Haygood v. Bell

Decision Date15 January 1931
Docket Number20619.
Citation157 S.E. 239,42 Ga.App. 602
PartiesHAYGOOD v. BELL.
CourtGeorgia Court of Appeals

Rehearing Denied Feb. 28, 1931.

Syllabus by Editorial Staff.

Evidence authorized inference that servant was operating bicycle within scope of employment at time of accident, shifting burden to master to show contrary.

Evidence disclosed that employee running into plaintiff with bicycle was employed by defendant merchant as delivery boy; that merchant kept bicycle for use of servant in delivering packages to customers; and that at time plaintiff was struck employee was operating bicycle on street in usual manner.

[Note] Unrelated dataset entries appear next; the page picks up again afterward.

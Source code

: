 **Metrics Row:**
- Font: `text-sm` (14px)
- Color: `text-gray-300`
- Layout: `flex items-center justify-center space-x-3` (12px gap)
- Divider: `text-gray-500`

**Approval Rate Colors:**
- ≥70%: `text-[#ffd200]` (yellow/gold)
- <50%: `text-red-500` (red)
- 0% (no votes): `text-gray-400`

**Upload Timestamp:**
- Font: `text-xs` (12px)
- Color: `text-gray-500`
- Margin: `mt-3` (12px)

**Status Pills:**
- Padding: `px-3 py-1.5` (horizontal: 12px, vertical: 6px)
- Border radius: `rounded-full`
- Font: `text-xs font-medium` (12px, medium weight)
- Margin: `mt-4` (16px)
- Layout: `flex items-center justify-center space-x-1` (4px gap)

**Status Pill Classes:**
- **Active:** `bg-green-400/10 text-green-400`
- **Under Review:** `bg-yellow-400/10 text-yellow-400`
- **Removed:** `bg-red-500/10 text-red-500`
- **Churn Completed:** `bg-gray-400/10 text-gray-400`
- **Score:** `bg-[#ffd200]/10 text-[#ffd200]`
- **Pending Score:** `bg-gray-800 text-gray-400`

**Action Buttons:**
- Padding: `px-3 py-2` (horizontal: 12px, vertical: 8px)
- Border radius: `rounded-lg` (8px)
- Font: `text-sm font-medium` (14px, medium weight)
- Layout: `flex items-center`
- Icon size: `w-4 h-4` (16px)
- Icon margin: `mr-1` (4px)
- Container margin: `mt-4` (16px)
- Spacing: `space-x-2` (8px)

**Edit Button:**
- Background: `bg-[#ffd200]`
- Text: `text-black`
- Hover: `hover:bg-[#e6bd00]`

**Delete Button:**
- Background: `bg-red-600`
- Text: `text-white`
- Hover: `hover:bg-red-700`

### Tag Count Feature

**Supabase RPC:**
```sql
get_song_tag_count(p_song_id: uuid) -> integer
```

Evidence supported allegation of negligence of defendant's servant in failing to have under control bicycle striking pedestrian.

Evidence showed that defendant's servant was riding bicycle at high speed and undertook to turn his wheel to left into intersecting street; that he turned so rapidly that he ran up to sidewalk and lost control of wheel, and thus struck pedestrian.

Error from City Court of Richmond County; J. C. C. Black, Jr. Judge.

Action by Alice Bell against V. M. Haygood. Judgment for plaintiff defendant's motion for new trial was overruled, and defendant brings error.

Affirmed.

Benj. E. Pierce (on motion for rehearing) and W. D. Lanier, both of Augusta, and Joe Hill Smith, of Atlanta, for plaintiff in error.

Hammond & Kennedy, of Augusta, for defendant in error.

Syllabus OPINION.

BELL J.

1. When the plaintiff's evidence showed that the individual who ran against her with a bicycle was employed by the defendant merchant as a delivery boy, that the merchant kept the particular bicycle for the use of this servant in delivering packages to customers, and that at the time the plaintiff was struck such employee was operating the bicycle upon a street in the usual manner, the jury were authorized to infer that the servant was at the time operating the machine within the scope of his employment in the master's service, and the burden of evidence was then shifted to the defendant to show the contrary. Gallagher v. Gunn, 16 Ga.App. 600 (1) 85 S.E. 930; Yellow Cab Co. v. Nelson, 35 Ga.App. 694 (1), 134 S.E. 822.

(a) The evidence introduced by the defendant in rebuttal was not so clear and certain as to demand a contrary inference as a matter of law. Whiddon v. Hall, 155 Ga. 570 (6), 118 S.E. 347; Continental Trust Co. v. Tennille Banking Co., 39 Ga.App. 163 (2), 146 S.E. 566, and cit. The present case is...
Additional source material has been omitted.